» RECORDS FOR THE EXERCISE
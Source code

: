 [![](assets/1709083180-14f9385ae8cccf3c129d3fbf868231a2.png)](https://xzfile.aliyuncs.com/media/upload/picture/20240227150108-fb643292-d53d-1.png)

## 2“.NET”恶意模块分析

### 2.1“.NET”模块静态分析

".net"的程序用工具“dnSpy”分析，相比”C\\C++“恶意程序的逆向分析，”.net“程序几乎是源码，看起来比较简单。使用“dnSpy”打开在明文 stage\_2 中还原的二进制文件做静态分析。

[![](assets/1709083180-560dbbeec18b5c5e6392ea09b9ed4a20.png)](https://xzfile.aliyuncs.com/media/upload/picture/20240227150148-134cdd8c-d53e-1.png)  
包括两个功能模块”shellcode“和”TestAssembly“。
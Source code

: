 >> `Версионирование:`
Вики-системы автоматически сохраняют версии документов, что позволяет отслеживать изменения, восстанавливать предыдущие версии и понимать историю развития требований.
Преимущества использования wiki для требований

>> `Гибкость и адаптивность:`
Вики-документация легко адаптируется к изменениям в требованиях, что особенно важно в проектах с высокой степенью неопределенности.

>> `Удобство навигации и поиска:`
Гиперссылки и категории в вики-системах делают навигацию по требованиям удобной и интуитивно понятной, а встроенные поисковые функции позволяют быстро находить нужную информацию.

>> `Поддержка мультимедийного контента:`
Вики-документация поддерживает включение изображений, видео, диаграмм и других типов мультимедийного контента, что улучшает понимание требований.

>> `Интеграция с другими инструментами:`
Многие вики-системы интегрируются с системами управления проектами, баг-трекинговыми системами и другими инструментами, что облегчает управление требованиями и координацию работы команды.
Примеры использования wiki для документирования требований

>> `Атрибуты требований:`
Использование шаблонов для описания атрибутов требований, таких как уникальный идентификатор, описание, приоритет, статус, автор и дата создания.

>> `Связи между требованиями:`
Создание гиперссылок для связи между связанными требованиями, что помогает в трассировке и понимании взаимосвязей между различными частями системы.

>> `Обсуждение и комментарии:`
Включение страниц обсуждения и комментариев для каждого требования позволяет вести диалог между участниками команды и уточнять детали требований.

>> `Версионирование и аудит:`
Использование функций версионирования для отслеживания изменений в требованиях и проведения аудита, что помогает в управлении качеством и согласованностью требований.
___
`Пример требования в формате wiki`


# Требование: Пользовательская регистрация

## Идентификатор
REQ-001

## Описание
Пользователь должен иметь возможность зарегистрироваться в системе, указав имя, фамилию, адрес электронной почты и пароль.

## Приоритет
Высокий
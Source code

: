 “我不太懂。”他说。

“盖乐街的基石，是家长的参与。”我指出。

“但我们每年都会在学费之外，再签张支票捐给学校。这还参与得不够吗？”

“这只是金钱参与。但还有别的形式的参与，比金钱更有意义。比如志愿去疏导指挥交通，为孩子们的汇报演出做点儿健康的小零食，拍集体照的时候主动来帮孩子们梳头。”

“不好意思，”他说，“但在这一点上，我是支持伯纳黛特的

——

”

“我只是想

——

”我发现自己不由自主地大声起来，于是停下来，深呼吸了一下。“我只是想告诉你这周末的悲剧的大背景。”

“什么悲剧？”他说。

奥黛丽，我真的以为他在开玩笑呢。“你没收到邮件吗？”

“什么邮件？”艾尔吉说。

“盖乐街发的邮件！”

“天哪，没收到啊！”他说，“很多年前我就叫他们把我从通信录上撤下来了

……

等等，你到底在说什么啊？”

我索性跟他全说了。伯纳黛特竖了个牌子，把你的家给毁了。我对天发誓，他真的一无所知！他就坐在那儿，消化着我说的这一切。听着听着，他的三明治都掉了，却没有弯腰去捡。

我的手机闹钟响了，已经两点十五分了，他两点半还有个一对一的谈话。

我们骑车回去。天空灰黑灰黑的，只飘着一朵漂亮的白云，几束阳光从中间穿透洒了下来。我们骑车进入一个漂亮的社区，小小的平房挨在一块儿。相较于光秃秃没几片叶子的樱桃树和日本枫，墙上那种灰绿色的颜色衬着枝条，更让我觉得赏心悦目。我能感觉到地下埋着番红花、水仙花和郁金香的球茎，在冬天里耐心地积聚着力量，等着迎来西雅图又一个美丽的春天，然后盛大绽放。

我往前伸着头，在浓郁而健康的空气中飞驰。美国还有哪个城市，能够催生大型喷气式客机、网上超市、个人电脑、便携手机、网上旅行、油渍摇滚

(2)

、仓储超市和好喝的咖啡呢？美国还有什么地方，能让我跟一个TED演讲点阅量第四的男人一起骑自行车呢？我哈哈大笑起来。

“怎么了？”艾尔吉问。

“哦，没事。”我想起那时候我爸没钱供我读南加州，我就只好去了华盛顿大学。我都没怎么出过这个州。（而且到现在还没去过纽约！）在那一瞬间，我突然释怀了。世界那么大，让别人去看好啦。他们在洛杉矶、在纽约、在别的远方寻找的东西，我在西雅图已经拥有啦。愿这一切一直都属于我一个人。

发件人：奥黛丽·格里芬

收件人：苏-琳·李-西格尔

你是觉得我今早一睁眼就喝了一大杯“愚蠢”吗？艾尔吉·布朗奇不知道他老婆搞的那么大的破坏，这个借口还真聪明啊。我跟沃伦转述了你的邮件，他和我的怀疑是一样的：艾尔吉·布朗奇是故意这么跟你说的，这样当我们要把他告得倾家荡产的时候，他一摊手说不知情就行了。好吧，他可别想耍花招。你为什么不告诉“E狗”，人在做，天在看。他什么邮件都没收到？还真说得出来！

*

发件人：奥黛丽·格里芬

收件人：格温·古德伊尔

» EXERCISE INSTRUCTIONS
One line above contains "我索性跟他全说了。伯纳黛特竖". Output that line and each one after it, word for word, and nothing else.

» SOLUTION TO THE EXERCISE
我索性跟他全说了。伯纳黛特竖了个牌子，把你的家给毁了。我对天发誓，他真的一无所知！他就坐在那儿，消化着我说的这一切。听着听着，他的三明治都掉了，却没有弯腰去捡。

我的手机闹钟响了，已经两点十五分了，他两点半还有个一对一的谈话。

我们骑车回去。天空灰黑灰黑的，只飘着一朵漂亮的白云，几束阳光从中间穿透洒了下来。我们骑车进入一个漂亮的社区，小小的平房挨在一块儿。相较于光秃秃没几片叶子的樱桃树和日本枫，墙上那种灰绿色的颜色衬着枝条，更让我觉得赏心悦目。我能感觉到地下埋着番红花、水仙花和郁金香的球茎，在冬天里耐心地积聚着力量，等着迎来西雅图又一个美丽的春天，然后盛大绽放。

我往前伸着头，在浓郁而健康的空气中飞驰。美国还有哪个城市，能够催生大型喷气式客机、网上超市、个人电脑、便携手机、网上旅行、油渍摇滚

(2)

、仓储超市和好喝的咖啡呢？美国还有什么地方，能让我跟一个TED演讲点阅量第四的男人一起骑自行车呢？我哈哈大笑起来。

“怎么了？”艾尔吉问。

“哦，没事。”我想起那时候我爸没钱供我读南加州，我就只好去了华盛顿大学。我都没怎么出过这个州。（而且到现在还没去过纽约！）在那一瞬间，我突然释怀了。世界那么大，让别人去看好啦。他们在洛杉矶、在纽约、在别的远方寻找的东西，我在西雅图已经拥有啦。愿这一切一直都属于我一个人。

发件人：奥黛丽·格里芬

收件人：苏-琳·李-西格尔

你是觉得我今早一睁眼就喝了一大杯“愚蠢”吗？艾尔吉·布朗奇不知道他老婆搞的那么大的破坏，这个借口还真聪明啊。我跟沃伦转述了你的邮件，他和我的怀疑是一样的：艾尔吉·布朗奇是故意这么跟你说的，这样当我们要把他告得倾家荡产的时候，他一摊手说不知情就行了。好吧，他可别想耍花招。你为什么不告诉“E狗”，人在做，天在看。他什么邮件都没收到？还真说得出来！

*

发件人：奥黛丽·格里芬

收件人：格温·古德伊尔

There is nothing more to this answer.